Смотрели бы, как делали отцы,
Учились бы, на старших глядя! -

раздался военный клик Фамусова. А кто эти старшие и «судьи»?

За дряхлостию лет
К свободной жизни их вражда непримирима, -

отвечает Чацкий и казнит -

Прошедшего житья подлейшие черты.

Образовались два лагеря, или, с одной стороны, целый лагерь Фамусовых и всей братии «отцов и старших», с другой - один пылкий и отважный боец, «враг исканий». Это борьба на жизнь и смерть, борьба за существование, как новейшие натуралисты определяют естественную смену поколений в животном мире. Фамусов хочет быть «тузом» - «есть на серебре и на золоте, ездить цугом, весь в орденах, быть богатым и видеть детей богатыми, в чинах, в орденах и с ключом» - и так без конца, и все это только за то, что он подписывает бумаги, не читая и боясь одного, «чтоб множество не накопилось их».

Чацкий рвется к «свободной жизни», «к занятиям» наукой и искусством и требует «службы делу, а не лицам» и т.д. На чьей стороне победа? Комедия дает Чацкому только «мильон терзаний » и оставляет, по-видимому, в том же положении Фамусова и его братию, в каком они были, ничего не говоря о последствиях борьбы.

Теперь нам известны эти последствия. Они обнаружились с появлением комедии, еще в рукописи, в свет - и как эпидемия охватила всю Россию.

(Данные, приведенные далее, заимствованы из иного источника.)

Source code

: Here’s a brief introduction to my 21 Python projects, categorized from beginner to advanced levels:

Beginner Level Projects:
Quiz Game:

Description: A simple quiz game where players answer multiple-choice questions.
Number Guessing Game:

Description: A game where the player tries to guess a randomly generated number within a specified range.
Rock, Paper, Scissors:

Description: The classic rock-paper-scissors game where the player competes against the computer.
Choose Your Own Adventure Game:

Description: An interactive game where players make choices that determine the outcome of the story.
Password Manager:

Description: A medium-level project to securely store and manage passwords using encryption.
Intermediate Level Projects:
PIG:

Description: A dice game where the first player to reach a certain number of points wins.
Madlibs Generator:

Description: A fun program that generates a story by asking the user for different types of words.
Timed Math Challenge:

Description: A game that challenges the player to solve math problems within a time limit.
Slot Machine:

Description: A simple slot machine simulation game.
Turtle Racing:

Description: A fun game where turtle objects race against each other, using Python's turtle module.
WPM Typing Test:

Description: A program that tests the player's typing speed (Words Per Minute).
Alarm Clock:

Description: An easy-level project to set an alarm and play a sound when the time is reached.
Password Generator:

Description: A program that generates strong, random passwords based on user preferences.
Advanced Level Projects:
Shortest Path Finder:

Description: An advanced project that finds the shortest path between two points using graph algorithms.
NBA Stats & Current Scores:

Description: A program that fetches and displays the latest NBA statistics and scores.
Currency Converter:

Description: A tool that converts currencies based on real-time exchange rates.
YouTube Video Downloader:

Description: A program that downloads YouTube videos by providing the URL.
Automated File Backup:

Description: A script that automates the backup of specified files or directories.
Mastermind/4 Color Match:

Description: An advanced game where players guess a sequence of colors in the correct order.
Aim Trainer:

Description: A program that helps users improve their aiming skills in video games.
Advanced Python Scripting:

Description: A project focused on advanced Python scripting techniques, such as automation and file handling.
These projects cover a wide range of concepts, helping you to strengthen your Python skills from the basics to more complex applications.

Между тем интрига любви идет своим чередом, правильно, с тонкой психологической верностью, которая во всякой другой пьесе, лишенной прочих колоссальных грибоедовских красот, могла бы сделать автору имя.

255 -

Обморок Софьи при падении с лошади Молчалина, ее участие к нему, так неосторожно высказавшееся, новые сарказмы Чацкого на Молчалина - все это усложнило действие и образовало тут главный пункт, который назывался в пиитиках завязкою. Тут сосредоточился драматический интерес. Чацкий почти угадал истину.

Смятенье, обморок, поспешность, гнев, испуга!
(по случаю падения с лошади Молчалина) -
Все это можно ощущать,
Когда лишаешься единственного друга, -

говорит он и уезжает в сильном волнении, в муках подозрений на двух соперников.

В третьем акте он раньше всех забирается на бал, с целью «вынудить признанье» у Софьи - и с дрожью нетерпенья приступает к делу прямо с вопросом: «Кого она любит?»

После уклончивого ответа она признается, что ей милее его «иные». Кажется, ясно. Он и сам видит это и даже говорит:

И я чего хочу, когда все решено?
Мне в петлю лезть, а ей смешно!

Однако лезет, как все влюбленные, несмотря на свой «ум», и уже слабеет перед ее равнодушием. Он бросает никуда не годное против счастливого соперника оружие - прямое нападение на него, и снисходит до притворства.

Раз в жизни притворюсь, -

решает он, - чтоб «разгадать загадку», а собственно, чтоб удержать Софью, когда она рванулась прочь при новой стреле, пущенной в Молчалина. Это не притворство, а уступка, которой он хочет выпросить то, чего нельзя выпросить, - любви, когда ее нет. В его речи уже слышится молящий тон, нежные упреки, жалобы:

Но есть ли в нем та страсть, то чувство,
пылкость та...
Чтоб, кроме вас, ему мир целый
Казался прах и суета?
Чтоб сердца каждое биенье
Любовью ускорялось к вам... -

говорит он, - и наконец:

256 -

Чтоб равнодушнее мне понести утрату,
Как человеку - вы, который с вами взрос,
Как другу вашему, как брату,
Мне дайте убедиться в том...

Это уже слезы. Он трогает серьезные струны чувства -

От сумасшествия могу я остеречься,
Пущусь подалее простыть, охолодеть... -

заключает он. Затем оставалось только упасть на колени и зарыдать. Остатки ума спасают его от бесполезного унижения.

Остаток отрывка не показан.